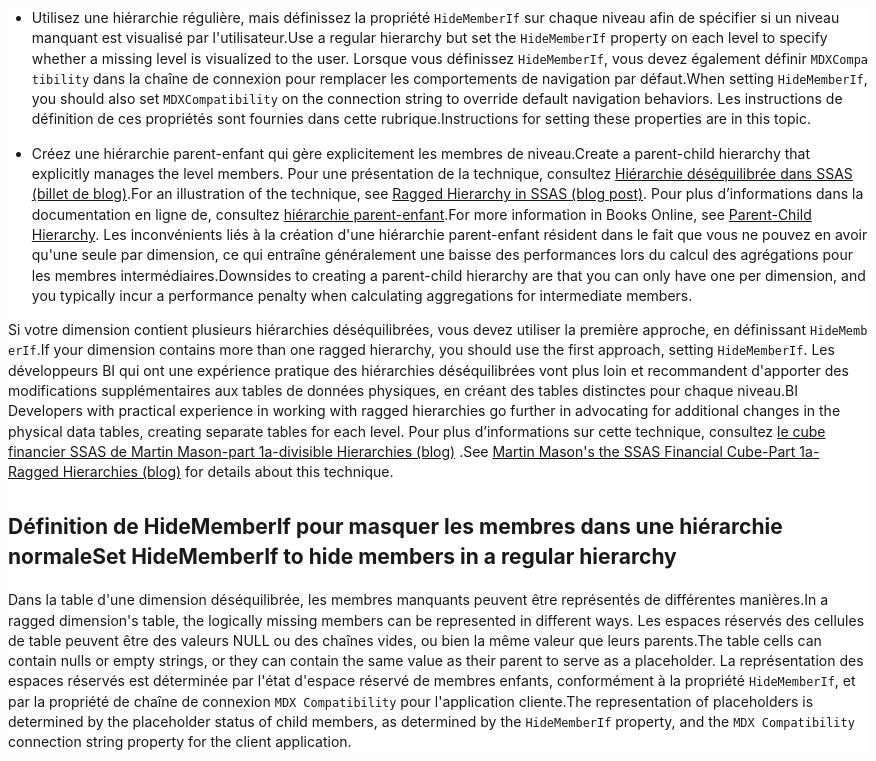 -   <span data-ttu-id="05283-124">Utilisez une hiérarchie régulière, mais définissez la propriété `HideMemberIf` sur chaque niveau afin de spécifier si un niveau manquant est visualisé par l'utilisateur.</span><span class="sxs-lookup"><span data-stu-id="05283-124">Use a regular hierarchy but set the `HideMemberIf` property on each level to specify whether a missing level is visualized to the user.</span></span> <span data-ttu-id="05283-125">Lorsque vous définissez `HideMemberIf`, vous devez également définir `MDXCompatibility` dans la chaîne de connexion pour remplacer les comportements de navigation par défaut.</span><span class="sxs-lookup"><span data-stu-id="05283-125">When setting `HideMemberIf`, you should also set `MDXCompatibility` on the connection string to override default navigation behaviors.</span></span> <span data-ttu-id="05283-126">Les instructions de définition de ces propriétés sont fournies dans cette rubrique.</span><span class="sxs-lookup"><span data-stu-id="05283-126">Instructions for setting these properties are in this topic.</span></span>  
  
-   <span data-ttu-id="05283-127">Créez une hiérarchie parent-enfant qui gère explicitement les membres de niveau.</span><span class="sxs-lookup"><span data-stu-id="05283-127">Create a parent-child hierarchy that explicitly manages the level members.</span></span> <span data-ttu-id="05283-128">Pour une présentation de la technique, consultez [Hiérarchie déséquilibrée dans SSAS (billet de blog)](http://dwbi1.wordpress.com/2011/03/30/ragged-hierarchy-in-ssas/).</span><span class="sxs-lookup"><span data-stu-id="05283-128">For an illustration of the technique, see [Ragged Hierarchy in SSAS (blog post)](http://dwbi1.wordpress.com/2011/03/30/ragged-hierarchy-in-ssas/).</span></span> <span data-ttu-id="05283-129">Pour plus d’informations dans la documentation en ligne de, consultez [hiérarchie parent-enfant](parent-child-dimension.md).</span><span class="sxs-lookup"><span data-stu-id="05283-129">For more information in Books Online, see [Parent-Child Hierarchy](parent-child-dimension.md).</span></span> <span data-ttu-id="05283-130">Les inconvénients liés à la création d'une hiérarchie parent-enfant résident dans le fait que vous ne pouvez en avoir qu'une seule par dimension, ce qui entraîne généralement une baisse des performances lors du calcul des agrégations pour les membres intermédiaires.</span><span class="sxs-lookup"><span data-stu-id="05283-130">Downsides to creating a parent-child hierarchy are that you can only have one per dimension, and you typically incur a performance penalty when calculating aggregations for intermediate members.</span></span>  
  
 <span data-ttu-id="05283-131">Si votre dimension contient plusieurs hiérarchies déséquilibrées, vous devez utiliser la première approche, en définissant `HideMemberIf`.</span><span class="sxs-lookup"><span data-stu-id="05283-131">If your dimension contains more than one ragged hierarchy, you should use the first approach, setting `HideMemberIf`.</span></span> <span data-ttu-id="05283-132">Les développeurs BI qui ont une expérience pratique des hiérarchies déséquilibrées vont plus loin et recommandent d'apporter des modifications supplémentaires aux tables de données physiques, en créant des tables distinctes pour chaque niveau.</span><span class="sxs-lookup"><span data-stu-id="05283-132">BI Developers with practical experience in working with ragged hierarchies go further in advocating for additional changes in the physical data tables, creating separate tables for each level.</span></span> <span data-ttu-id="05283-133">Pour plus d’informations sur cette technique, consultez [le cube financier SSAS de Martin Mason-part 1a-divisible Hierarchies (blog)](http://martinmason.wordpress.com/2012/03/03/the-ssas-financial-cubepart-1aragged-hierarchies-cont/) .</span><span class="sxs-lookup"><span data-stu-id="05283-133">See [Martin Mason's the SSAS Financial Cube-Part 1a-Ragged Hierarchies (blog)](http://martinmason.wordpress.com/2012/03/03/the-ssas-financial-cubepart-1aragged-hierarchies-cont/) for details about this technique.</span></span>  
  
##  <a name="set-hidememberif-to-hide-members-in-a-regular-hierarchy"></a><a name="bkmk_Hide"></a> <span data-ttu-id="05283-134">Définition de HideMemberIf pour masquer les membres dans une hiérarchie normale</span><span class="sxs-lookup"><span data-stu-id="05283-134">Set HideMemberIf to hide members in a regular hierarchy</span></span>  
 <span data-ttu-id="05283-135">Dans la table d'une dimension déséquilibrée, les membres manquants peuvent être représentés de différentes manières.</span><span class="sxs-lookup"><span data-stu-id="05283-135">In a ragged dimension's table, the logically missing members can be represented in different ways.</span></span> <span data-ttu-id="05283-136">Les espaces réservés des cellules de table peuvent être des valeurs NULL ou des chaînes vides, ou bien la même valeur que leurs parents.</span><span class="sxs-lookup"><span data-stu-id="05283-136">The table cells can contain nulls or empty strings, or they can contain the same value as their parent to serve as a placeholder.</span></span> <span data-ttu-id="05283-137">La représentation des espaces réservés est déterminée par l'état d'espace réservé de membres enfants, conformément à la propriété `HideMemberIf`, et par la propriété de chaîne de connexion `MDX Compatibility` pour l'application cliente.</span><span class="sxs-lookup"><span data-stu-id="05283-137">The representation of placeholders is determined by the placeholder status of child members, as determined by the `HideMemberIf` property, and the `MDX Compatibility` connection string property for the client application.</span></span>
::::::::
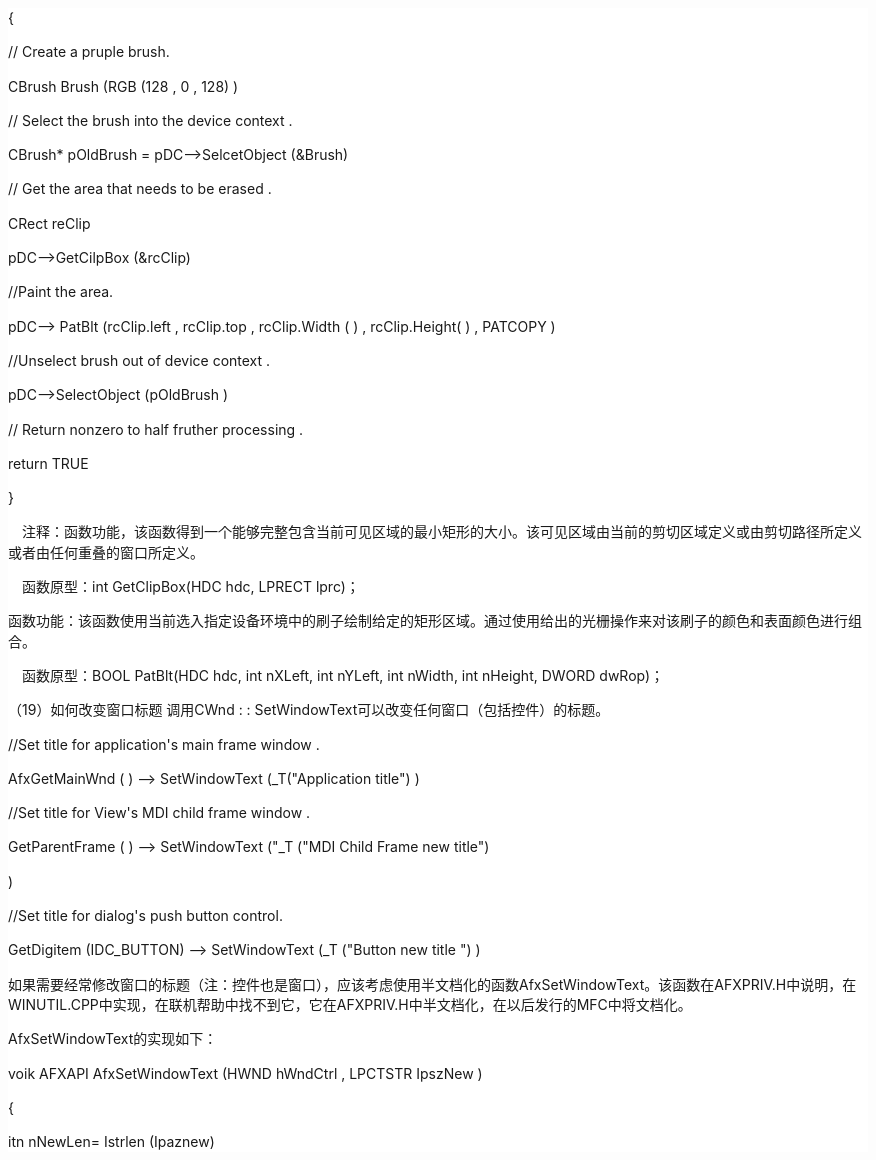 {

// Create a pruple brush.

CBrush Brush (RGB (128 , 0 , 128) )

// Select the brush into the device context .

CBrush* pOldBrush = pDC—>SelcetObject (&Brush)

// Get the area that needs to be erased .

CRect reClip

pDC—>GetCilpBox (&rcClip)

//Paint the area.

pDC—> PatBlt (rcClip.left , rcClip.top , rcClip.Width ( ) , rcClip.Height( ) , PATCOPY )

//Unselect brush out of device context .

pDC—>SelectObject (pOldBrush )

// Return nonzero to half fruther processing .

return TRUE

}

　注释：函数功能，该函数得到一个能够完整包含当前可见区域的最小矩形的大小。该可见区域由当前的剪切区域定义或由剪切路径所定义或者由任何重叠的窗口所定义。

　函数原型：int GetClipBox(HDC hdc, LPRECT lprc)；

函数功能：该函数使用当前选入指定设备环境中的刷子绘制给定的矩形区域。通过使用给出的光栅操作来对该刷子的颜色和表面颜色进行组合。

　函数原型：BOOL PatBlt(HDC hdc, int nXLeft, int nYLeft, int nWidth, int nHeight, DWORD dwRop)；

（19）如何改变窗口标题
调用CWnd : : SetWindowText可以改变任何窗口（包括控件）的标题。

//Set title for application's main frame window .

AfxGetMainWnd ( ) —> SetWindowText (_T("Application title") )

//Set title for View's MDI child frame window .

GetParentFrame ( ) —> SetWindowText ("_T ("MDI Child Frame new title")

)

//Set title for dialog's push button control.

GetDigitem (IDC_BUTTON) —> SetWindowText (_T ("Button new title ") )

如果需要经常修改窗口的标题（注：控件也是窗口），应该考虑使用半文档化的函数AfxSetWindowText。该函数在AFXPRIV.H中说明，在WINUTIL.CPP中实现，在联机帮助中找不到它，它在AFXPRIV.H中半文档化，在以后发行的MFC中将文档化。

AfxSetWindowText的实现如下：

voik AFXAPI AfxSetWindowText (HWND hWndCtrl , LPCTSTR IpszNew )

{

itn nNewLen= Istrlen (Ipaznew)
::::::::
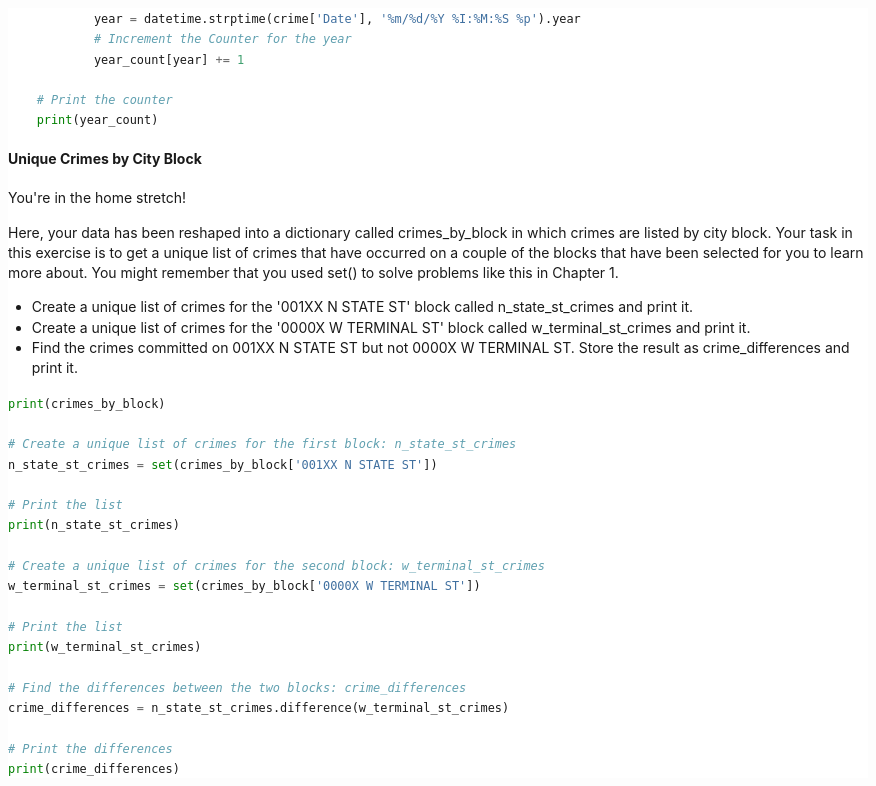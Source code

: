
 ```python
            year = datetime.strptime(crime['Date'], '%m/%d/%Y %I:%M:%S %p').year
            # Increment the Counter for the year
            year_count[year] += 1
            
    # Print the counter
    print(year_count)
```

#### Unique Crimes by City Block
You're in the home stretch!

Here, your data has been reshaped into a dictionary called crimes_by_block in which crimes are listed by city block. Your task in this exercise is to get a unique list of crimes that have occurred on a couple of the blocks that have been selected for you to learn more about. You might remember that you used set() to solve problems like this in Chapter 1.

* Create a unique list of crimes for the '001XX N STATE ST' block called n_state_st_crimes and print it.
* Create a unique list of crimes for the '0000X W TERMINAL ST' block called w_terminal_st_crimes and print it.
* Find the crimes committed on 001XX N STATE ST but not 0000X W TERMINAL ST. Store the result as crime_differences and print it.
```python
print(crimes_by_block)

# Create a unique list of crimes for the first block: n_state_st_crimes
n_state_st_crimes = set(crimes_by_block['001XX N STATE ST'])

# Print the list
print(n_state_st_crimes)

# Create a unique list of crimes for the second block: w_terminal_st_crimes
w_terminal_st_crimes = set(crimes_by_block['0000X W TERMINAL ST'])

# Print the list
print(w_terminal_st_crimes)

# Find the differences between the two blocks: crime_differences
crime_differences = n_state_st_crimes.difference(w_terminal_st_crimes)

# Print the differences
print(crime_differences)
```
::::::::
*Task directions:* Print, from the entries above, the line with "return TRUE", the line with "itn nNewLen= Istrlen (Ipaznew)" and all lines between them, exactly and with nothing else.

*Exercise answer:*
return TRUE

}

　注释：函数功能，该函数得到一个能够完整包含当前可见区域的最小矩形的大小。该可见区域由当前的剪切区域定义或由剪切路径所定义或者由任何重叠的窗口所定义。

　函数原型：int GetClipBox(HDC hdc, LPRECT lprc)；

函数功能：该函数使用当前选入指定设备环境中的刷子绘制给定的矩形区域。通过使用给出的光栅操作来对该刷子的颜色和表面颜色进行组合。

　函数原型：BOOL PatBlt(HDC hdc, int nXLeft, int nYLeft, int nWidth, int nHeight, DWORD dwRop)；

（19）如何改变窗口标题
调用CWnd : : SetWindowText可以改变任何窗口（包括控件）的标题。

//Set title for application's main frame window .

AfxGetMainWnd ( ) —> SetWindowText (_T("Application title") )

//Set title for View's MDI child frame window .

GetParentFrame ( ) —> SetWindowText ("_T ("MDI Child Frame new title")

)

//Set title for dialog's push button control.

GetDigitem (IDC_BUTTON) —> SetWindowText (_T ("Button new title ") )

如果需要经常修改窗口的标题（注：控件也是窗口），应该考虑使用半文档化的函数AfxSetWindowText。该函数在AFXPRIV.H中说明，在WINUTIL.CPP中实现，在联机帮助中找不到它，它在AFXPRIV.H中半文档化，在以后发行的MFC中将文档化。

AfxSetWindowText的实现如下：

voik AFXAPI AfxSetWindowText (HWND hWndCtrl , LPCTSTR IpszNew )

{

itn nNewLen= Istrlen (Ipaznew)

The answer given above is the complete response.